Jerome Raphael Cabacungan’s path to ASU was guided by community college transfer program

ASU student Jerome Raphael Cabacungan playing guitar

Jerome Raphael Cabacungan

August 14, 2020

Not every path to ASU is a straight shot. Jerome Raphael Cabacungan’s path began in the Philippines, where he was born and raised. When his parents moved to the U.S. two years ago, he was left with a big decision: stay in his native country and finish college there, or take his chances and follow them to Phoenix.

Ultimately, it was the stellar reputation of ASU’s W. P. Carey School of Business that swayed the computer information systems major to choose the latter.

But before Cabacungan could jump into life on the Tempe campus, he enrolled at Estrella Mountain Community College to earn the credits he needed to be accepted to ASU. There, he utilized the MyPath2ASU program to help navigate his way to ASU.

“My ASU transfer specialist and community college academic adviser were able to help me finish the program and earn two associate degrees within a year of my admission at Estrella Mountain Community College,” he said, adding that the experience was “seamless.”

Now, he’s ready to hit the books as an official Sun Devil — and he’s bringing his guitar, basketball and camera with him.

Question: Why did you choose to transfer to ASU?

Answer: W. P. Carey is one of the best business schools in the country, and that sealed the deal for me.
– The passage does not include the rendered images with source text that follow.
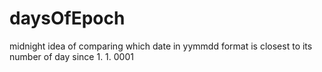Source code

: # daysOfEpoch
midnight idea of comparing which date in yymmdd format is closest to its number of day since 1. 1. 0001
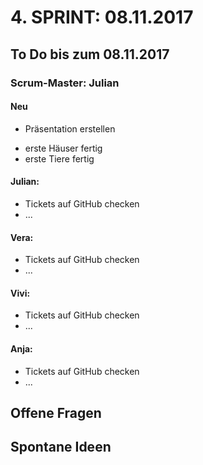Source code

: # 4. SPRINT: 08.11.2017
## To Do bis zum 08.11.2017
### Scrum-Master: Julian

#### Neu
* Präsentation erstellen
+ erste Häuser fertig
+ erste Tiere fertig

#### Julian:
* Tickets auf GitHub checken
* ...

#### Vera:
* Tickets auf GitHub checken
* ...

#### Vivi:
* Tickets auf GitHub checken
* ...

#### Anja:
* Tickets auf GitHub checken
* ...


## Offene Fragen

## Spontane Ideen
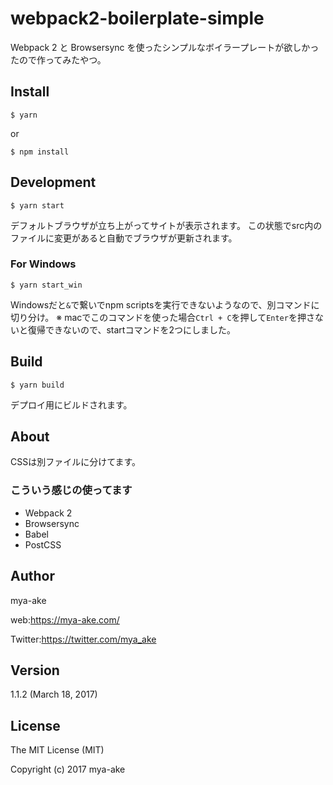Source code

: # webpack2-boilerplate-simple

Webpack 2 と Browsersync を使ったシンプルなボイラープレートが欲しかったので作ってみたやつ。

## Install

    $ yarn

or

    $ npm install

## Development

    $ yarn start

デフォルトブラウザが立ち上がってサイトが表示されます。
この状態でsrc内のファイルに変更があると自動でブラウザが更新されます。

### For Windows

    $ yarn start_win

Windowsだと`&`で繋いでnpm scriptsを実行できないようなので、別コマンドに切り分け。
※ macでこのコマンドを使った場合`Ctrl + C`を押して`Enter`を押さないと復帰できないので、startコマンドを2つにしました。


## Build

    $ yarn build

デプロイ用にビルドされます。

## About

CSSは別ファイルに分けてます。

### こういう感じの使ってます

* Webpack 2
* Browsersync
* Babel
* PostCSS


## Author
mya-ake

web:https://mya-ake.com/

Twitter:https://twitter.com/mya_ake

## Version

1.1.2 (March 18, 2017)

## License
The MIT License (MIT)

Copyright (c) 2017 mya-ake

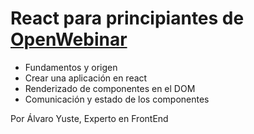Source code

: # React para principiantes de [OpenWebinar](https://openwebinars.net/academia/portada/react/)

* Fundamentos y origen
* Crear una aplicación en react
* Renderizado de componentes en el DOM
* Comunicación y estado de los componentes

Por Álvaro Yuste, Experto en FrontEnd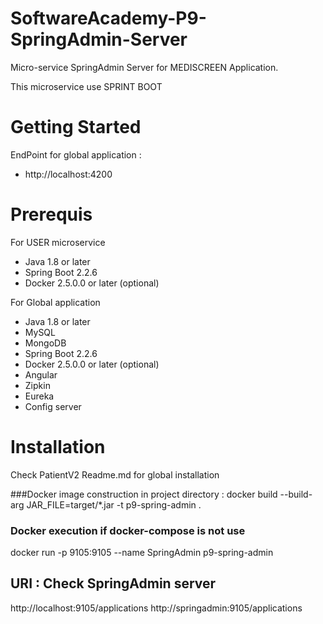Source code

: # SoftwareAcademy-P9-SpringAdmin-Server
Micro-service SpringAdmin Server for MEDISCREEN Application. 

This microservice use SPRINT BOOT

# Getting Started
EndPoint for global application  : 
* http://localhost:4200

# Prerequis
For USER microservice
* Java 1.8 or later
* Spring Boot 2.2.6
* Docker 2.5.0.0 or later (optional)

For Global application
* Java 1.8 or later
* MySQL
* MongoDB
* Spring Boot 2.2.6
* Docker 2.5.0.0 or later (optional)
* Angular
* Zipkin
* Eureka
* Config server
# Installation
Check PatientV2 Readme.md for global installation 

###Docker image construction in project directory :
docker build --build-arg JAR_FILE=target/*.jar -t p9-spring-admin .

### Docker execution if docker-compose is not use
docker run -p 9105:9105 --name SpringAdmin p9-spring-admin

## URI : Check SpringAdmin server
http://localhost:9105/applications
http://springadmin:9105/applications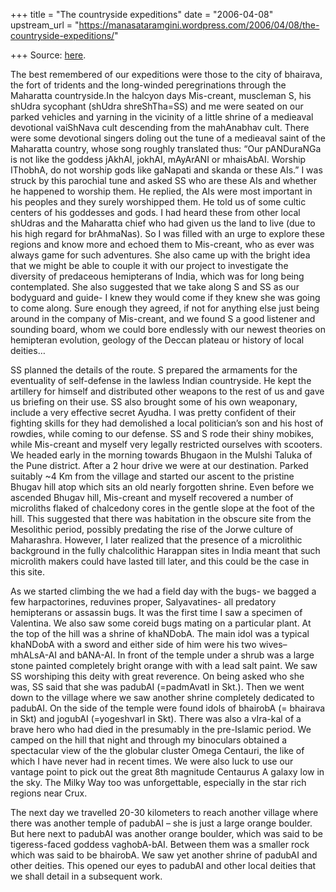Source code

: +++
title = "The countryside expeditions"
date = "2006-04-08"
upstream_url = "https://manasataramgini.wordpress.com/2006/04/08/the-countryside-expeditions/"

+++
Source: [here](https://manasataramgini.wordpress.com/2006/04/08/the-countryside-expeditions/).

The best remembered of our expeditions were those to the city of bhairava, the fort of tridents and the long-winded peregrinations through the Maharatta countryside.In the halcyon days Mis-creant, muscleman S, his shUdra sycophant (shUdra shreShTha=SS) and me were seated on our parked vehicles and yarning in the vicinity of a little shrine of a medieaval devotional vaiShNava cult descending from the mahAnabhav cult. There were some devotional singers doling out the tune of a medieaval saint of the Maharatta country, whose song roughly translated thus: “Our pANDuraNGa is not like the goddess jAkhAI, jokhAI, mAyArANI or mhaisAbAI. Worship IThobhA, do not worship gods like gaNapati and skanda or these AIs.” I was struck by this parochial tune and asked SS who are these AIs and whether he happened to worship them. He replied, the AIs were most important in his peoples and they surely worshipped them. He told us of some cultic centers of his goddesses and gods. I had heard these from other local shUdras and the Maharatta chief who had given us the land to live (due to his high regard for brAhmaNas). So I was filled with an urge to explore these regions and know more and echoed them to Mis-creant, who as ever was always game for such adventures. She also came up with the bright idea that we might be able to couple it with our project to investigate the diversity of predaceous hemipterans of India, which was for long being contemplated. She also suggested that we take along S and SS as our bodyguard and guide- I knew they would come if they knew she was going to come along. Sure enough they agreed, if not for anything else just being around in the company of Mis-creant, and we found S a good listener and sounding board, whom we could bore endlessly with our newest theories on hemipteran evolution, geology of the Deccan plateau or history of local deities…

SS planned the details of the route. S prepared the armaments for the eventuality of self-defense in the lawless Indian countryside. He kept the artillery for himself and distributed other weapons to the rest of us and gave us briefing on their use. SS also brought some of his own weaponary, include a very effective secret Ayudha. I was pretty confident of their fighting skills for they had demolished a local politician’s son and his host of rowdies, while coming to our defense. SS and S rode their shiny mobikes, while Mis-creant and myself very legally restricted ourselves with scooters. We headed early in the morning towards Bhugaon in the Mulshi Taluka of the Pune district. After a 2 hour drive we were at our destination. Parked suitably \~4 Km from the village and started our ascent to the pristine Bhugav hill atop which sits an old nearly forgotten shrine. Even before we ascended Bhugav hill, Mis-creant and myself recovered a number of microliths flaked of chalcedony cores in the gentle slope at the foot of the hill. This suggested that there was habitation in the obscure site from the Mesolithic period, possibly predating the rise of the Jorwe culture of Maharashra. However, I later realized that the presence of a microlithic background in the fully chalcolithic Harappan sites in India meant that such microlith makers could have lasted till later, and this could be the case in this site.

As we started climbing the we had a field day with the bugs- we bagged a few harpactorines, reduvines proper, Salyavatines- all predatory hemipterans or assassin bugs. It was the first time I saw a specimen of Valentina. We also saw some coreid bugs mating on a particular plant. At the top of the hill was a shrine of khaNDobA. The main idol was a typical khaNDobA with a sword and either side of him were his two wives– mhALsA-AI and bANA-AI. In front of the temple under a shrub was a large stone painted completely bright orange with with a lead salt paint. We saw SS worshiping this deity with great reverence. On being asked who she was, SS said that she was padubAI (=padmAvatI in Skt.). Then we went down to the village where we saw another shrine completely dedicated to padubAI. On the side of the temple were found idols of bhairobA (= bhairava in Skt) and jogubAI (=yogeshvarI in Skt). There was also a vIra-kal of a brave hero who had died in the presumably in the pre-Islamic period. We camped on the hill that night and through my binoculars obtained a spectacular view of the the globular cluster Omega Centauri, the like of which I have never had in recent times. We were also luck to use our vantage point to pick out the great 8th magnitude Centaurus A galaxy low in the sky. The Milky Way too was unforgettable, especially in the star rich regions near Crux.

The next day we travelled 20-30 kilometers to reach another village where there was another temple of padubAI – she is just a large orange boulder. But here next to padubAI was another orange boulder, which was said to be tigeress-faced goddess vaghobA-bAI. Between them was a smaller rock which was said to be bhairobA. We saw yet another shrine of padubAI and other deities. This opened our eyes to padubAI and other local deities that we shall detail in a subsequent work.  

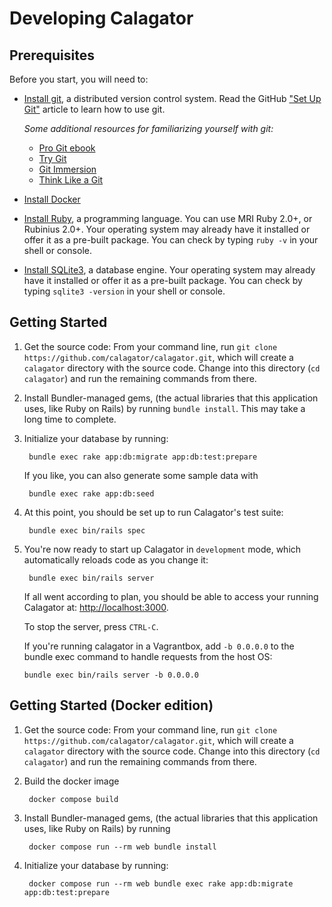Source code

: # Developing Calagator

## Prerequisites

Before you start, you will need to:

* [Install git](http://git-scm.com/), a distributed version control system. Read the GitHub ["Set Up Git"](https://help.github.com/articles/set-up-git) article to learn how to use git.

  *Some additional resources for familiarizing yourself with git:*
    * [Pro Git ebook](http://git-scm.com/book)
    * [Try Git](https://try.github.io/levels/1/challenges/1)
    * [Git Immersion](http://gitimmersion.com/)
    * [Think Like a Git](http://think-like-a-git.net/)

* [Install Docker]()
* [Install Ruby](http://www.ruby-lang.org/), a programming language. You can use MRI Ruby 2.0+, or Rubinius 2.0+. Your operating system may already have it installed or offer it as a pre-built package. You can check by typing `ruby -v` in your shell or console.
* [Install SQLite3](http://www.sqlite.org/), a database engine. Your operating system may already have it installed or offer it as a pre-built package. You can check by typing `sqlite3 -version` in your shell or console.

## Getting Started

1. Get the source code: From your command line, run `git clone https://github.com/calagator/calagator.git`, which will create a `calagator` directory with the source code. Change into this directory (`cd calagator`) and run the remaining commands from there.

2. Install Bundler-managed gems, (the actual libraries that this application uses, like Ruby on Rails) by running `bundle install`. This may take a long time to complete.

3. Initialize your database by running:

        bundle exec rake app:db:migrate app:db:test:prepare

    If you like, you can also generate some sample data with

        bundle exec rake app:db:seed

4. At this point, you should be set up to run Calagator's test suite:

        bundle exec bin/rails spec

5. You're now ready to start up Calagator in `development` mode, which automatically reloads code as you change it:

        bundle exec bin/rails server

   If all went according to plan, you should be able to access your running Calagator at: [http://localhost:3000](http://localhost:3000).

    To stop the server, press `CTRL-C`.

    If you're running calagator in a Vagrantbox, add `-b 0.0.0.0` to the bundle exec command to handle requests from the host OS:

    `bundle exec bin/rails server -b 0.0.0.0`

## Getting Started (Docker edition)

1. Get the source code: From your command line, run `git clone https://github.com/calagator/calagator.git`, which will create a `calagator` directory with the source code. Change into this directory (`cd calagator`) and run the remaining commands from there.

2. Build the docker image

        docker compose build

3. Install Bundler-managed gems, (the actual libraries that this application uses, like Ruby on Rails) by running

        docker compose run --rm web bundle install

4. Initialize your database by running:

        docker compose run --rm web bundle exec rake app:db:migrate app:db:test:prepare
I have friends who have graduated from ASU and they mentioned that professors are really accommodating to their students’ needs.

Q: What drew you to your major?

A: I decided to study computer information systems because it is challenging and it covers some of my interests, such as cybersecurity, programming, business and mathematics. CIScomputer information systems is versatile, which means I can have a plethora of choices in terms of career path. I can be an expert in various areas in both the business and computer field. The world of business and technology keeps on evolving, and this is going to sound cheesy, but I would love to be part of that growth.

Q: What are you most excited to experience your first semester?

A: Food, making new friends and attending the events that the university has in store for the ASU community.

Q: What do you like to brag about to friends about ASU?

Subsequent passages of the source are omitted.